Inventors: 비알리크 레온; 플로멘 펠릭스
Original assignee: 샤브타이 아드렙스베르그; 오디오코오즈 리미티드
Priority date: 1994-04-29
Filing date: 1995-04-27
Publication date: 2000-07-01
Anticipated expiration: 2015-04-27
Also published as: JPH09512644A; JP3307943B2; EP0807307A1; WO1995030223A1; BR9507572A; DE69522474T2; EP0807307A4; US5544278A; AU2297095A; EP0807307B1; AU687193B2; CN1134765C; CA2189134C; MX9605178A; DE69522474D1; JP2002182697A; CN1154173A; CA2189134A1

Abstract

합성된 음성은 미래 데이터(20e, 24e) 및 과거 데어터(20d, 24e)에 기초한 계산을 수행하는 포스터 필터를 필요로 한다. 데이터(22a, 22b)의 프레임은 계산점을 지정하기 위하여 서브 프레임(20a, 20b, ...20h)으로 나뉘어진다.The synthesized speech requires a poster filter that performs calculations based on future data 20e and 24e and past data 20d and 24e. Frames of data 22a and 22b are divided into subframes 20a, 20b, ... 20h to designate a calculation point.

Description

[발명의 명칭][Name of invention]

음조 포스트-필터Tonal post-filter

[발명의 분야][Field of Invention]

본 발명은 음성 처리 시스템에 관한 것으로, 특히 포스트-필터링 시스템에 관한 것이다.The present invention relates to a speech processing system, and more particularly to a post-filtering system.

[발명의 배경][Background of invention]

음성 신호 처리는 종래에 잘 알려져 있으며, 저장이나 전송하기 위하여 들어오는 음성 신호를 압축하는데 종종 사용되고 있다. 이 처리는 일반적으로 들어오는 음성 신호를 프레임으로 나누고 그 성분을 결정하기 위하여 각 프레임을 분석하는 과정을 수반한다. 이 성분은 저장이나 전송을 위하여 암호화된다.Voice signal processing is well known in the art and is often used to compress incoming voice signals for storage or transmission. This process generally involves dividing the incoming speech signal into frames and analyzing each frame to determine its components. This component is encrypted for storage or transmission.

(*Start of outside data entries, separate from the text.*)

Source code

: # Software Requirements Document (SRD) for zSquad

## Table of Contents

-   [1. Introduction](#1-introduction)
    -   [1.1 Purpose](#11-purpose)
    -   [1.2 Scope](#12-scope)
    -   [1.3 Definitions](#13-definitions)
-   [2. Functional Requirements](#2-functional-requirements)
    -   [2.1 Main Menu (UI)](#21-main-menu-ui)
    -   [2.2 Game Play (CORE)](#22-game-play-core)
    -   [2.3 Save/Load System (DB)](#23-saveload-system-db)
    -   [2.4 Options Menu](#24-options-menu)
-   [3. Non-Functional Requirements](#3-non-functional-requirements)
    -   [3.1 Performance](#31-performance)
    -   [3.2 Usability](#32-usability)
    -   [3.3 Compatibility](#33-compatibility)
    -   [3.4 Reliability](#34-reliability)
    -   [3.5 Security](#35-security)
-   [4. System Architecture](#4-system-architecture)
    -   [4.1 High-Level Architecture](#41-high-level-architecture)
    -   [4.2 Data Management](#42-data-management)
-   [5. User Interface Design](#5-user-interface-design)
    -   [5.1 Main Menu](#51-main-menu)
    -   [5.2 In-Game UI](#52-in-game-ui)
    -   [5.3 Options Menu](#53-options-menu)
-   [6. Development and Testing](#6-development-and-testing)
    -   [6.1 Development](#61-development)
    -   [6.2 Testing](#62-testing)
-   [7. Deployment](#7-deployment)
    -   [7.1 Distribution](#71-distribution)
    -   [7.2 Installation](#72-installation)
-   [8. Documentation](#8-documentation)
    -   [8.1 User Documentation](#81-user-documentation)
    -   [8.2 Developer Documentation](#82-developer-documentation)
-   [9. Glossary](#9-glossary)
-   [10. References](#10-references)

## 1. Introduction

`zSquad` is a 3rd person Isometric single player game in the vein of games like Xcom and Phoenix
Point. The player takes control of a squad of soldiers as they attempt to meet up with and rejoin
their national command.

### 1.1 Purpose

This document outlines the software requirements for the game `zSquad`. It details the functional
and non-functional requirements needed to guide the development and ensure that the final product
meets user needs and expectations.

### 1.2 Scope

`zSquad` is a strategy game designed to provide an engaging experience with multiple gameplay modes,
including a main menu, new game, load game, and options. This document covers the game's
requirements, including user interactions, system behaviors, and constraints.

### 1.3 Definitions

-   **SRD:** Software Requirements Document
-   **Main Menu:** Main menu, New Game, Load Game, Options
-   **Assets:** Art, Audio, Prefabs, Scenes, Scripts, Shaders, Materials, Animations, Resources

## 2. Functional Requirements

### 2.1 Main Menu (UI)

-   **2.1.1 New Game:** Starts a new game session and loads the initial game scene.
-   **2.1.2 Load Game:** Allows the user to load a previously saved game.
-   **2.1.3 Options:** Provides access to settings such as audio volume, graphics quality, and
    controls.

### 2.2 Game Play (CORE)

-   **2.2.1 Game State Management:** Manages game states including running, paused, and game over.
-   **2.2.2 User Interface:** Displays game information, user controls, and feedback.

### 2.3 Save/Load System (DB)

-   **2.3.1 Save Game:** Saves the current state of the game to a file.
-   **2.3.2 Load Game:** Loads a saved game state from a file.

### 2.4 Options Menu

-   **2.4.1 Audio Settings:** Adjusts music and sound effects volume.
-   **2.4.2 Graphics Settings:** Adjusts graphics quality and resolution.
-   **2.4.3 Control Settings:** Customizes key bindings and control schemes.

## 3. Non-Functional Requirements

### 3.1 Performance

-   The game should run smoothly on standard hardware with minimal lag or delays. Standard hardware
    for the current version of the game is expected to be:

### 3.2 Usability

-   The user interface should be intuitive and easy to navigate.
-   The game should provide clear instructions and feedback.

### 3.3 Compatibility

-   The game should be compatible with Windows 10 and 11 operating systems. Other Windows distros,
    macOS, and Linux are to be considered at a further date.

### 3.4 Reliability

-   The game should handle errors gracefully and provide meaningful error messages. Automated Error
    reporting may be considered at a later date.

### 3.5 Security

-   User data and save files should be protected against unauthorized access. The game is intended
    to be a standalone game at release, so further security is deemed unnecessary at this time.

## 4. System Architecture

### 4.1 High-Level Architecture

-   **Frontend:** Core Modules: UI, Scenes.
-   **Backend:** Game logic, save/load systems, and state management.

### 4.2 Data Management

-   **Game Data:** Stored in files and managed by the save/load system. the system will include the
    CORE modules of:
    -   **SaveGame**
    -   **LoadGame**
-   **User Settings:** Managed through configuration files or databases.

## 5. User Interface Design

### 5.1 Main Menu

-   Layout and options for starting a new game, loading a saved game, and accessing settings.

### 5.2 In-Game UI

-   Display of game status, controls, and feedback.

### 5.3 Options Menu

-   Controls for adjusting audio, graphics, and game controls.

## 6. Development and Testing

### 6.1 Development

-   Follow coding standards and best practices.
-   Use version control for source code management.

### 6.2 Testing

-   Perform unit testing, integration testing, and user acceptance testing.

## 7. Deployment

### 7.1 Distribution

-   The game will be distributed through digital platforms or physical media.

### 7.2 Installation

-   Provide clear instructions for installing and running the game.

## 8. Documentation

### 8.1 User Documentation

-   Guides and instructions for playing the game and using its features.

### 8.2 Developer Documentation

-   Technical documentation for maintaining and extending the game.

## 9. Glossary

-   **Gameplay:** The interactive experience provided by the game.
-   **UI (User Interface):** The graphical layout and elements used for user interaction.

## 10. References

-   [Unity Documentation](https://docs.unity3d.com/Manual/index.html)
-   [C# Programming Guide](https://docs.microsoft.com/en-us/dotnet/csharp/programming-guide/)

원 음성 신호를 복원하고자 한다면, 각 프레임은 암호가 풀려지고 일반적으로 대략 분석 오퍼레이션의 역인 합성 오퍼레이션이 수행된다. 일반적으로 그렇게 생산된 합성된 음성은 원 신호와 전적으로 유사하지는 않다. 따라서, 신호음을 보다 좋게 만들기 위하여 일반적으로 포스트-필터링 오퍼레이션이 수행된다.If we want to restore the original voice signal, each frame is decoded and a synthesis operation is performed, which is generally approximately the inverse of the analysis operation. In general, the synthesized speech thus produced is not entirely similar to the original signal. Thus, post-filtering operations are generally performed to make the tone better.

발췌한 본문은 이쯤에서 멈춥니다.